Entretien avec JUNG Youmi
Des espaces mentaux en noir et blanc
Souvent métaphoriques, mes histoires ont tendance à explorer des paysages émotionnels plutôt que de s'attacher à des événements extérieurs concrets. Dans ce contexte, remplacer parfois l’arrière-plan par du vide permet au spectateur de s’immerger plus profondément dans l’état intérieur du personnage. Pour moi, le vide n’est pas seulement une absence visuelle, c’est un espace où les pensées et les émotions du personnage peuvent résider. J’aime la tension qui surgit lorsque des scènes richement détaillées coexistent avec un espace calme et ouvert. Il y a quelque chose de puissant dans le fait de représenter des scènes réalistes sans couleur : cela brouille la notion de temps, on se demande si ce que l'on voit appartient au passé ou au présent. Cette frontière floue m’a toujours fascinée. De plus, la façon dont les objets ou les personnages finement dessinés apparaissent en noir et blanc fait souvent ressortir une sensibilité gothique, une sorte de tension à la fois inconfortable et séduisante.
Les rituels du quotidien
Ma vie quotidienne est répétitive et silencieuse mais, sous cette surface, je ressens un paysage intérieur vif et changeant. La protagoniste de Glasses ne se transforme pas suite à des rencontres ou des des événements dramatiques, mais plutôt au fil de petits actes rituels qu'elle accomplit avec les mains. Ces gestes subtils et répétitifs la remodèlent peu à peu et l’amènent à une métamorphose tranquille. Je crois que de façon générale, la douleur évolue de manière similaire dans nos vies: ce n'est pas dans les moments les plus dramatiques qu'elle change de visage.
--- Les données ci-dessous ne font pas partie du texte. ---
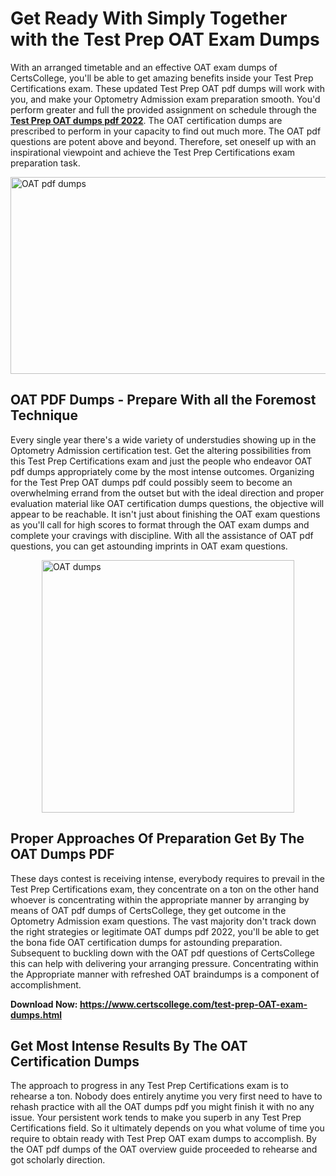 <h1><strong>Get Ready With Simply Together with the Test Prep OAT Exam Dumps&nbsp;</strong></h1>
<p><span style="font-weight: 400;">With an arranged timetable and an effective  OAT exam dumps of CertsCollege, you'll be able to get amazing benefits inside your Test Prep Certifications exam. These updated Test Prep OAT pdf dumps will work with you, and make your Optometry Admission exam preparation smooth. You'd perform greater and full the provided assignment on schedule through the <strong><a href="https://www.certscollege.com/test-prep-OAT-exam-dumps.html">Test Prep OAT dumps pdf 2022</a></strong>. The OAT certification dumps are prescribed to perform in your capacity to find out much more. The  OAT pdf questions are potent above and beyond. Therefore, set oneself up with an inspirational viewpoint and achieve the Test Prep Certifications exam preparation task.&nbsp;</span></p>
<p><span style="font-weight: 400;"><img style="display: block; margin-left: auto; margin-right: auto;" src="https://i.ibb.co/CPDK3ps/Yellow-and-Blue-Initiative-Blog-Banner.png" alt="OAT pdf dumps" width="559" height="315" /></span></p>
<h2><strong>OAT PDF Dumps - Prepare With all the Foremost Technique</strong></h2>
<p><span style="font-weight: 400;">Every single year there's a wide variety of understudies showing up in the Optometry Admission certification test. Get the altering possibilities from this Test Prep Certifications exam and just the people who endeavor OAT pdf dumps appropriately come by the most intense outcomes. Organizing for the Test Prep OAT dumps pdf could possibly seem to become an overwhelming errand from the outset but with the ideal direction and proper evaluation material like OAT certification dumps questions, the objective will appear to be reachable. It isn't just about finishing the OAT exam questions as you'll call for high scores to format through the OAT exam dumps and complete your cravings with discipline. With all the assistance of OAT pdf questions, you can get astounding imprints in OAT exam questions.</span></p>
<p><span style="font-weight: 400;"><a href="https://tinyurl.com/y6cmm2ae"><img style="display: block; margin-left: auto; margin-right: auto;" src="https://i.ibb.co/9tMrhdY/Teacher-Appreciation-Invitation.png" alt="OAT dumps " width="404" height="404" /></a></span></p>
<h2><strong>Proper Approaches Of Preparation Get By The OAT Dumps PDF</strong></h2>
<p><span style="font-weight: 400;">These days contest is receiving intense, everybody requires to prevail in the Test Prep Certifications exam, they concentrate on a ton on the other hand whoever is concentrating within the appropriate manner by arranging by means of OAT pdf dumps of CertsCollege, they get outcome in the Optometry Admission exam questions. The vast majority don't track down the right strategies or legitimate OAT dumps pdf 2022, you'll be able to get the bona fide OAT certification dumps for astounding preparation. Subsequent to buckling down with the  OAT pdf questions of CertsCollege this can help with delivering your arranging pressure. Concentrating within the Appropriate manner with refreshed OAT braindumps is a component of accomplishment.</span></p>
<p><span style="font-weight: 400;"><strong>Download Now: <a href="https://www.certscollege.com/test-prep-OAT-exam-dumps.html">https://www.certscollege.com/test-prep-OAT-exam-dumps.html</a></strong></span></p>
<h2><strong>Get Most Intense Results By The OAT Certification Dumps</strong></h2>
<p><span style="font-weight: 400;">The approach to progress in any Test Prep Certifications exam is to rehearse a ton. Nobody does entirely anytime you very first need to have to rehash practice with all the OAT dumps pdf you might finish it with no any issue. Your persistent work tends to make you superb in any Test Prep Certifications field. So it ultimately depends on you what volume of time you require to obtain ready with Test Prep OAT exam dumps to accomplish. By the OAT pdf dumps of the OAT overview guide proceeded to rehearse and got scholarly direction.</span></p>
Elle se déplace plutôt à travers les fissures discrètes de notre quotidien et c'est ainsi que nous finissons par nous y ouvrir et par l'accepter.
Les codes du surréalisme
Je suis attiré par l’expression surréaliste mais pas spécialement sous la forme de mondes imaginaires totalement inconnus. Je suis surtout sensible à un pas de côté par rapport à la réalité, comme celui que l'on retrouve dans les œuvres de René Magritte. Je préfère prendre des objets ordinaires et les déformer subtilement pour créer de l’étrangeté. Ce léger décalage génère souvent une tension proche de la façon dont j’imagine les rêves. C’est pourquoi j’accorde tant d’importance à la représentation réaliste. Je crois que lorsque les lieux et les gestes ordinaires sont rendus avec soin et en détails, même le plus petit élément fantastique peut alors sembler réel.
Une technique d'animation hybride
Je me sens attirée par la texture et l’émotion que transmet le crayon. Quel que soit mon support de travail, j’essaie de toujours préserver cette sensibilité tactile dans le résultat final. Cela dit, travailler uniquement avec un crayon est devenu de plus en plus difficile. Les outils numériques offrent rapidité, flexibilité et efficacité, alors je me retrouve à m’y frotter de plus en plus. Pourtant, j’ai une forte affection pour la qualité analogique du travail dessiné à la main, alors j’essaie de mélanger les deux et d'aboutir à une harmonie naturelle.